Cette phrase est attirante. Elle sonne comme une douce révolte contre la bureaucratie, un rappel que ce qui compte c’est l’expérience humaine, et pas le référentiel. Évidemment, en un sens, cette phrase est vraie. Une personne aveugle ne se réjouit pas parce que le critère 7.1 est conforme sur un site ; elle se réjouit parce qu’elle peut consulter son compte en banque ou inscrire son enfant à l’école sans difficultés.

Mea culpa, chez Tanaguru aussi on a parfois utilisé ce slogan, souvent avec une bonne dose de pédagogie pour expliquer la différence entre conformité et accessibilité. En tant que consultant et consultante en accessibilité numérique, il nous semble indispensable d’expliquer pourquoi ce slogan si séduisant peut être contre-productif. Merci à 24 jours de web de nous donner l'opportunité de porter plus loin ce message à travers cet article.
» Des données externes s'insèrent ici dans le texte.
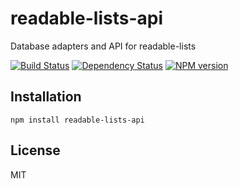 # readable-lists-api

Database adapters and API for readable-lists

[![Build Status](https://img.shields.io/travis/readable-lists/readable-lists-api/master.svg)](https://travis-ci.org/readable-lists/readable-lists-api)
[![Dependency Status](https://img.shields.io/david/readable-lists/readable-lists-api.svg)](https://david-dm.org/readable-lists/readable-lists-api)
[![NPM version](https://img.shields.io/npm/v/readable-lists-api.svg)](https://www.npmjs.org/package/readable-lists-api)

## Installation

    npm install readable-lists-api

## License

  MIT
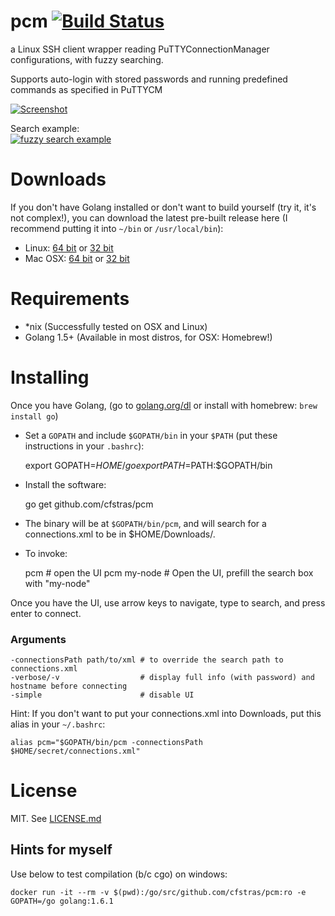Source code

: # pcm [![Build Status](https://travis-ci.org/cfstras/pcm.svg?branch=master)](https://travis-ci.org/cfstras/pcm)
a Linux SSH client wrapper reading PuTTYConnectionManager configurations, with fuzzy searching.

Supports auto-login with stored passwords and running predefined commands as specified in PuTTYCM 

[![Screenshot](http://i.imgur.com/UrSlBvTl.png)](http://i.imgur.com/UrSlBvT.png)

Search example:  
[![fuzzy search example](http://i.imgur.com/qu8iJbMl.png)](http://i.imgur.com/qu8iJbM.png)

# Downloads

If you don't have Golang installed or don't want to build yourself (try it, it's not complex!), you can download the latest pre-built release here (I recommend putting it into `~/bin` or `/usr/local/bin`):

- Linux: [64 bit][linux-x64] or [32 bit][linux-x64]
- Mac OSX: [64 bit][osx-x64] or [32 bit][osx-x86]

[linux-x64]: https://github.com/cfstras/pcm/releases/download/1.1/pcm-linux-x64
[linux-x86]: https://github.com/cfstras/pcm/releases/download/1.1/pcm-linux-x86
[osx-x64]: https://github.com/cfstras/pcm/releases/download/1.1/pcm-osx-x64
[osx-x86]: https://github.com/cfstras/pcm/releases/download/1.1/pcm-osx-x86

# Requirements

- *nix (Successfully tested on OSX and Linux)
- Golang 1.5+ (Available in most distros, for OSX: Homebrew!)

# Installing

Once you have Golang, (go to [golang.org/dl](https://golang.org/dl/) or install with homebrew: `brew install go`)

- Set a `GOPATH` and include `$GOPATH/bin` in your `$PATH` (put these instructions in your `.bashrc`):

    export GOPATH=$HOME/go
    export PATH=$PATH:$GOPATH/bin

- Install the software:

    go get github.com/cfstras/pcm

- The binary will be at `$GOPATH/bin/pcm`, and will search for a connections.xml to be in $HOME/Downloads/.

- To invoke:

    pcm                          # open the UI
    pcm my-node                  # Open the UI, prefill the search box with "my-node"

Once you have the UI, use arrow keys to navigate, type to search, and press enter to connect.

### Arguments

    -connectionsPath path/to/xml # to override the search path to connections.xml
    -verbose/-v                  # display full info (with password) and hostname before connecting
    -simple                      # disable UI


Hint: If you don't want to put your connections.xml into Downloads, put this alias in your `~/.bashrc`:

    alias pcm="$GOPATH/bin/pcm -connectionsPath $HOME/secret/connections.xml"

# License
MIT. See [LICENSE.md](https://github.com/cfstras/pcm/LICENSE.md)

## Hints for myself

Use below to test compilation (b/c cgo) on windows:

    docker run -it --rm -v $(pwd):/go/src/github.com/cfstras/pcm:ro -e GOPATH=/go golang:1.6.1
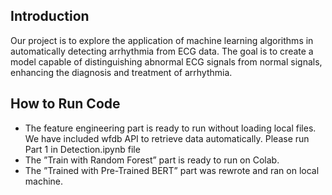 ## Introduction
Our project is to explore the application of machine learning algorithms in automatically detecting arrhythmia from ECG data. The goal is to create a model capable of distinguishing abnormal ECG signals from normal signals, enhancing the diagnosis and treatment of arrhythmia.

## How to Run Code
- The feature engineering part is ready to run without loading local files. We have included wfdb API to retrieve data automatically. Please run Part 1 in Detection.ipynb file
- The ”Train with Random Forest” part is ready to run on Colab.
- The ”Trained with Pre-Trained BERT” part was rewrote and ran on local machine.
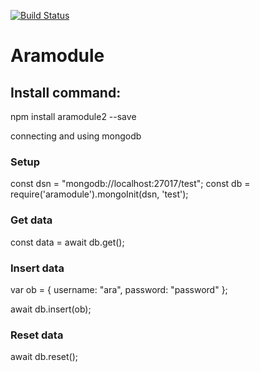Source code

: [![Build Status](https://travis-ci.org/Ara95/aramodule.svg?branch=master)](https://travis-ci.org/Ara95/aramodule)

# Aramodule

## Install command:
npm install aramodule2 --save

connecting and using mongodb

### Setup
const dsn = "mongodb://localhost:27017/test";
const db  = require('aramodule').mongoInit(dsn, 'test');


### Get data

const data = await db.get();

### Insert data

var ob = {
    username: "ara",
    password: "password"
};

await db.insert(ob);


### Reset data

await db.reset();
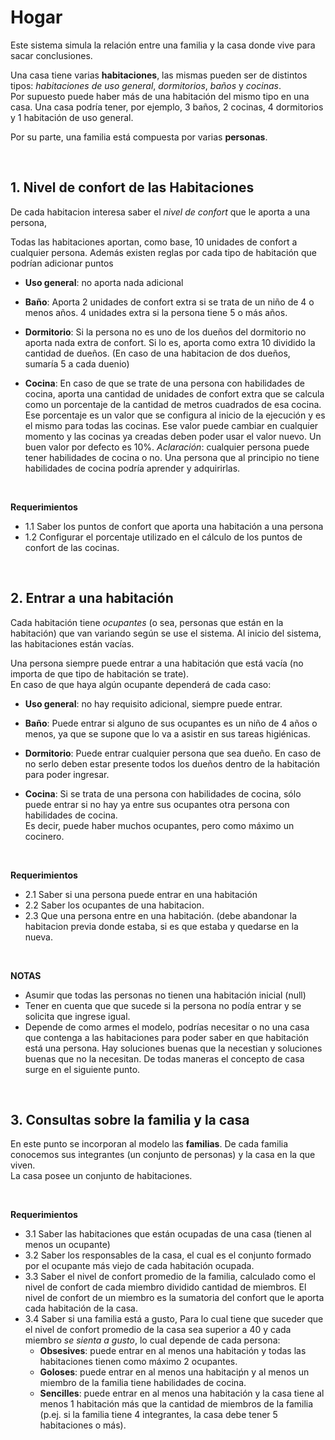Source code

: # Hogar

Este sistema simula la relación entre una familia y la casa donde vive para sacar conclusiones.  

Una casa tiene varias **habitaciones**, las mismas pueden ser de distintos tipos: _habitaciones de uso general_, 
_dormitorios_, _baños_ y _cocinas_.   
Por supuesto puede haber más de una habitación del mismo tipo en una casa. 
Una casa podría tener, por ejemplo, 3 baños, 2 cocinas, 4 dormitorios y 1 habitación de uso general. 

Por su parte, una familia está compuesta por varias **personas**.

<br>

## 1. Nivel de confort de las Habitaciones

De cada habitacion interesa saber el _nivel de confort_ que le aporta a una persona, 

Todas las habitaciones aportan, como base, 10 unidades de confort a cualquier persona. 
Además existen reglas por cada tipo de habitación que podrían adicionar puntos

- **Uso general**: no aporta nada adicional

- **Baño**: Aporta 2 unidades de confort extra si se trata de un niño de 4 o menos años. 4 unidades extra si la persona 
  tiene 5 o más años. 

- **Dormitorio**:  Si la persona no es uno de los dueños del dormitorio no aporta nada extra de confort. Si lo es, aporta como extra 
  10 dividido la cantidad de dueños. (En caso de una habitacion de dos dueños, sumaría 5 a cada duenio) 
  
- **Cocina**: En caso de que se trate de una persona con habilidades de cocina, aporta una cantidad de unidades de confort extra 
  que se calcula como un porcentaje de la cantidad de metros cuadrados de esa cocina. 
  Ese porcentaje es un valor que se configura al inicio de la ejecución y es el mismo para todas las cocinas. 
  Ese valor puede cambiar en cualquier momento y las cocinas ya creadas
  deben poder usar el valor nuevo. Un buen valor por 
defecto es 10%. 
  _Aclaración_: cualquier persona puede tener habilidades de cocina o no. 
  Una persona que al principio no tiene habilidades de cocina podría aprender y adquirirlas.

<br> 

**Requerimientos**

- 1.1 Saber los puntos de confort que aporta una habitación a una persona
- 1.2 Configurar el porcentaje utilizado en el cálculo de los puntos de confort de las cocinas. 

<br> 
		
## 2. Entrar a una habitación
Cada habitación tiene _ocupantes_ (o sea, personas que están en la habitación) que van variando según se use el sistema. 
Al inicio del sistema, las habitaciones están vacías. 

Una persona siempre puede entrar a una habitación que está vacía (no importa de que tipo de habitación se trate).   
En caso de que haya algún ocupante dependerá de cada caso:

- **Uso general**: no hay requisito adicional, siempre puede entrar.

- **Baño**: Puede entrar si alguno de sus ocupantes es un niño de 4 años o menos, 
  ya que se supone que lo va a asistir en sus tareas higiénicas.
  
- **Dormitorio**: Puede entrar cualquier persona que sea dueño. En caso de no serlo deben estar presente todos los dueños
 dentro de la habitación para poder ingresar.

- **Cocina**: Si se trata de una persona con habilidades de cocina, sólo puede entrar si no hay ya entre sus
ocupantes otra persona con habilidades de cocina.  
Es decir, puede haber muchos ocupantes, pero como máximo un cocinero.

<br>

**Requerimientos**

- 2.1 Saber si una persona puede entrar en una habitación
- 2.2 Saber los ocupantes de una habitacion.
- 2.3 Que una persona entre en una habitación. (debe abandonar la habitacion previa donde estaba, 
si es que estaba y quedarse en la nueva. 

<br>

**NOTAS**  
- Asumir que todas las personas no tienen una habitación inicial (null) 
- Tener en cuenta que que sucede si la persona no podía entrar y se solicita que ingrese igual.
- Depende de como armes el modelo, podrías necesitar o no una casa que contenga a las habitaciones
para poder saber en que habitación está una persona.  Hay soluciones buenas que la necestian y soluciones
buenas que no la necesitan. De todas maneras el concepto de casa surge en el siguiente punto.

<br>

  
## 3. Consultas sobre la familia y la casa
En este punto se incorporan al modelo las **familias**. De cada familia conocemos sus integrantes (un conjunto de personas) y la casa en la que viven.  
La casa posee un conjunto de habitaciones.

<br>

**Requerimientos** 
- 3.1 Saber las habitaciones que están ocupadas de una casa (tienen al menos un ocupante)
- 3.2 Saber los responsables de la casa, el cual es el conjunto formado por el ocupante más viejo de cada habitación ocupada.
- 3.3 Saber el nivel de confort promedio de la familia, calculado como el nivel de confort de cada miembro 
dividido cantidad de miembros. El nivel de confort de un miembro es la sumatoria del confort que le aporta 
cada habitación de la casa.
- 3.4 Saber si una familia está a gusto, 
Para lo cual tiene que suceder que el nivel de confort promedio de la casa sea superior a 40
y cada miembro _se sienta a gusto_, lo cual depende de cada persona:
	* **Obsesives**: puede entrar en al menos una habitación y todas las habitaciones tienen como máximo 2 ocupantes.
	* **Goloses**: puede entrar en al menos una habitaciṕn y al menos un miembro de la familia tiene habilidades de cocina.
	* **Sencilles**: puede entrar en al menos una habitación y la casa tiene al menos 1 habitación más que la cantidad de miembros de la familia (p.ej. si la familia tiene 4 integrantes, la casa debe tener 5 habitaciones o más).

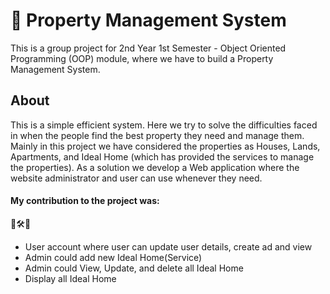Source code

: # 🏡 Property Management System

This is a group project for 2nd Year 1st Semester - Object Oriented Programming (OOP) module, where we have to build a Property Management System. 

## About

This is a  simple efficient system. Here we try to solve the difficulties faced in when the people find the best property they need and manage them. Mainly in this project we have considered the properties as Houses, Lands, Apartments, and Ideal Home (which has provided the services to manage the properties). As a solution we develop a Web application where the website administrator and user can use whenever they need.

#### My contribution to the project was:
🔧🛠🌆
* User account where user can update user details, create ad and view
* Admin could add new Ideal Home(Service)
* Admin could View, Update, and delete all Ideal Home
* Display all Ideal Home


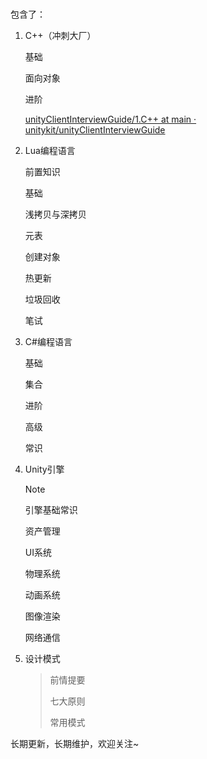# 
包含了：

1. C++（冲刺大厂）

   基础

   面向对象

   进阶

   [unityClientInterviewGuide/1.C++ at main · unitykit/unityClientInterviewGuide](https://github.com/unitykit/unityClientInterviewGuide/tree/main/1.C%2B%2B)

2. Lua编程语言

   前置知识

   基础

   浅拷贝与深拷贝

   元表

   创建对象

   热更新

   垃圾回收

   笔试

3. C#编程语言

   基础

   集合

   进阶

   高级

   常识

4. Unity引擎

   > [!NOTE]
   >
   > 引擎基础常识
   >
   > 资产管理
   >
   > UI系统
   >
   > 物理系统
   >
   > 动画系统
   >
   > 图像渲染
   >
   > 网络通信

5. 设计模式

   > 前情提要
   >
   > 七大原则
   >
   > 常用模式



长期更新，长期维护，欢迎关注~
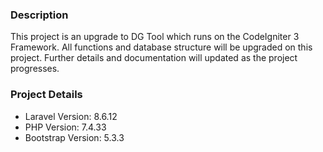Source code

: <h3><strong>Description</strong></h3>
<p>This project is an upgrade to DG Tool which runs on the CodeIgniter 3 Framework. All functions and database structure will be upgraded on this project. Further details and documentation will updated as the project progresses.</p>
<h3><strong>Project Details</strong></h3>
<ul>
    <li>Laravel Version: 8.6.12</li>
    <li>PHP Version: 7.4.33</li>
    <li>Bootstrap Version: 5.3.3</li>
</ul>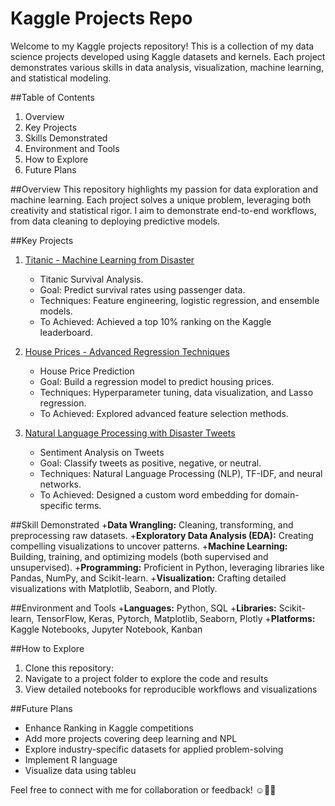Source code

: # Kaggle Projects Repo
Welcome to my Kaggle projects repository! This is a collection of my data science projects developed using Kaggle datasets and kernels. Each project demonstrates various skills in data analysis, visualization, machine learning, and statistical modeling.

##Table of Contents
1. Overview
2. Key Projects
3. Skills Demonstrated
4. Environment and Tools
5. How to Explore
6. Future Plans

##Overview
This repository highlights my passion for data exploration and machine learning. Each project solves a unique problem, leveraging both creativity and statistical rigor. I aim to demonstrate end-to-end workflows, from data cleaning to deploying predictive models.

##Key Projects
1. [Titanic - Machine Learning from Disaster](https://www.kaggle.com/competitions/titanic)
   - Titanic Survival Analysis.
   - Goal: Predict survival rates using passenger data.
   - Techniques: Feature engineering, logistic regression, and ensemble models.
   - To Achieved: Achieved a top 10% ranking on the Kaggle leaderboard.
  
2. [House Prices - Advanced Regression Techniques](https://www.kaggle.com/competitions/house-prices-advanced-regression-techniques)
   - House Price Prediction
   - Goal: Build a regression model to predict housing prices.
   - Techniques: Hyperparameter tuning, data visualization, and Lasso regression.
   - To Achieved: Explored advanced feature selection methods.
  
3. [Natural Language Processing with Disaster Tweets](https://www.kaggle.com/competitions/nlp-getting-started)
   - Sentiment Analysis on Tweets
   - Goal: Classify tweets as positive, negative, or neutral.
   - Techniques: Natural Language Processing (NLP), TF-IDF, and neural networks.
   - To Achieved: Designed a custom word embedding for domain-specific terms.
  
##Skill Demonstrated
+**Data Wrangling:** Cleaning, transforming, and preprocessing raw datasets.
+**Exploratory Data Analysis (EDA):** Creating compelling visualizations to uncover patterns.
+**Machine Learning:** Building, training, and optimizing models (both supervised and unsupervised).
+**Programming:** Proficient in Python, leveraging libraries like Pandas, NumPy, and Scikit-learn.
+**Visualization:** Crafting detailed visualizations with Matplotlib, Seaborn, and Plotly.

##Environment and Tools
+**Languages:** Python, SQL
+**Libraries:** Scikit-learn, TensorFlow, Keras, Pytorch, Matplotlib, Seaborn, Plotly
+**Platforms:** Kaggle Notebooks, Jupyter Notebook, Kanban

##How to Explore
1. Clone this repository:
2. Navigate to a project folder to explore the code and results
3. View detailed notebooks for reproducible workflows and visualizations

##Future Plans
- Enhance Ranking in Kaggle competitions
- Add more projects covering deep learning and NPL
- Explore industry-specific datasets for applied problem-solving
- Implement R language
- Visualize data using tableu

Feel free to connect with me for collaboration or feedback! ☺️🙌🏻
Un slogan réducteur qui prête à confusion

Les slogans simplifient des choses qui ne sont pas simples. En simplifiant à l’extrême un sujet aussi délicat que l’accessibilité, on perd des informations.

On entend parfois parler de la véritable accessibilité qui impliquerait que la conformité serait une fausse accessibilité. D’autres fois, on entend parler du RGAA (Référentiel Général d’Amélioration de l’Accessibilité) comme d’une accessibilité normative, qui renverrait à une simple démarche administrative.

Il n’y a qu’un pas pour penser que si les référentiels ne garantissent pas une expérience d’utilisation parfaite, on peut peut-être s’en passer. Croire cela, c’est mal comprendre la situation réelle.

Un slogan détaché du réel

Aujourd’hui, très peu de sites web sont effectivement conformes aux référentiels, très peu s’approchent de cette conformité. Dans la plupart des organisations, le défi n’est pas de dépasser la conformité mais simplement de l’atteindre. La conformité implique une sémantique correcte, une véritable navigation clavier, des alternatives textuelles ou une structure prédictible. Sans ce socle, construire un contenu qui fait sens est impossible.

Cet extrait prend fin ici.